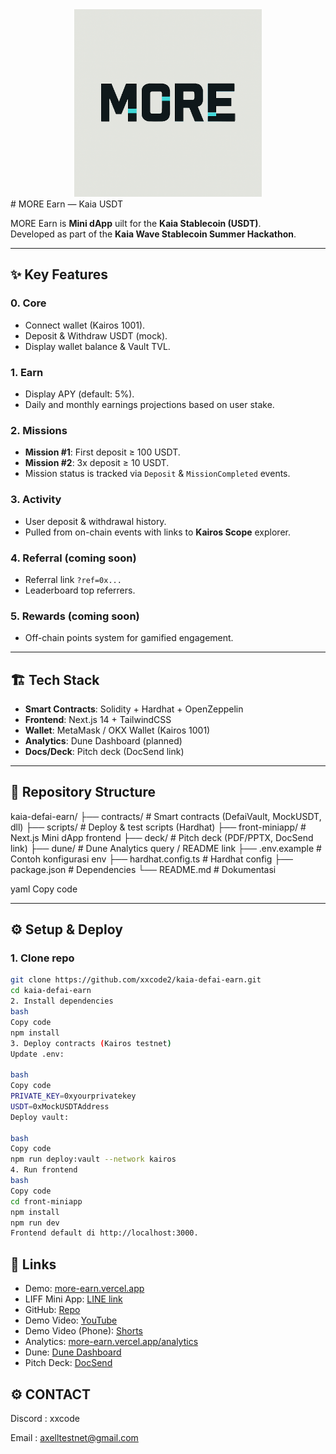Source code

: <div align="center"><img src="front-miniapp/public/brand/more1.png" alt="Vault UI Preview" width="300"/></div>
# MORE Earn — Kaia USDT

MORE Earn is **Mini dApp** uilt for the **Kaia Stablecoin (USDT)**.  
Developed as part of the **Kaia Wave Stablecoin Summer Hackathon**.

---

## ✨ Key Features

### 0. Core
- Connect wallet (Kairos 1001).
- Deposit & Withdraw USDT (mock).
- Display wallet balance & Vault TVL.


### 1. Earn
- Display APY (default: 5%).
- Daily and monthly earnings projections based on user stake.

### 2. Missions
- **Mission #1**: First deposit ≥ 100 USDT.
- **Mission #2**: 3x deposit ≥ 10 USDT.
- Mission status is tracked via `Deposit` & `MissionCompleted` events.

### 3. Activity
- User deposit & withdrawal history.
- Pulled from on-chain events with links to **Kairos Scope** explorer.

### 4. Referral (coming soon)
- Referral link `?ref=0x...`
- Leaderboard top referrers.

### 5. Rewards (coming soon)
- Off-chain points system for gamified engagement.

---

## 🏗️ Tech Stack

- **Smart Contracts**: Solidity + Hardhat + OpenZeppelin
- **Frontend**: Next.js 14 + TailwindCSS
- **Wallet**: MetaMask / OKX Wallet (Kairos 1001)
- **Analytics**: Dune Dashboard (planned)
- **Docs/Deck**: Pitch deck (DocSend link)

---

## 📂 Repository Structure

kaia-defai-earn/
├── contracts/ # Smart contracts (DefaiVault, MockUSDT, dll)
├── scripts/ # Deploy & test scripts (Hardhat)
├── front-miniapp/ # Next.js Mini dApp frontend
├── deck/ # Pitch deck (PDF/PPTX, DocSend link)
├── dune/ # Dune Analytics query / README link
├── .env.example # Contoh konfigurasi env
├── hardhat.config.ts # Hardhat config
├── package.json # Dependencies
└── README.md # Dokumentasi

yaml
Copy code

---

## ⚙️ Setup & Deploy

### 1. Clone repo
```bash
git clone https://github.com/xxcode2/kaia-defai-earn.git
cd kaia-defai-earn
2. Install dependencies
bash
Copy code
npm install
3. Deploy contracts (Kairos testnet)
Update .env:

bash
Copy code
PRIVATE_KEY=0xyourprivatekey
USDT=0xMockUSDTAddress
Deploy vault:

bash
Copy code
npm run deploy:vault --network kairos
4. Run frontend
bash
Copy code
cd front-miniapp
npm install
npm run dev
Frontend default di http://localhost:3000.
```

## 🔗 Links
- Demo: [more-earn.vercel.app](https://more-earn.vercel.app)
- LIFF Mini App: [LINE link](https://liff.line.me/2008111133-qlje8nKG)
- GitHub: [Repo](https://github.com/xxcode2/kaia-defai-earn)
- Demo Video: [YouTube](https://www.youtube.com/watch?v=T6wtPfLiCWI)
- Demo Video (Phone): [Shorts](https://www.youtube.com/shorts/6Dhm7Xpon8g)
- Analytics: [more-earn.vercel.app/analytics](https://more-earn.vercel.app/analytics)
- Dune: [Dune Dashboard](https://dune.com/axell/more-earn)
- Pitch Deck: [DocSend](https://docsend.com/view/mgpi8g8hkw8ygbgz)


## ⚙️ CONTACT  
Discord : xxcode

Email : axelltestnet@gmail.com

══════

#### What to do
From the data above, copy every line where "youtube" appears.

#### Exercise answer
- Demo Video: [YouTube](https://www.youtube.com/watch?v=T6wtPfLiCWI)
- Demo Video (Phone): [Shorts](https://www.youtube.com/shorts/6Dhm7Xpon8g)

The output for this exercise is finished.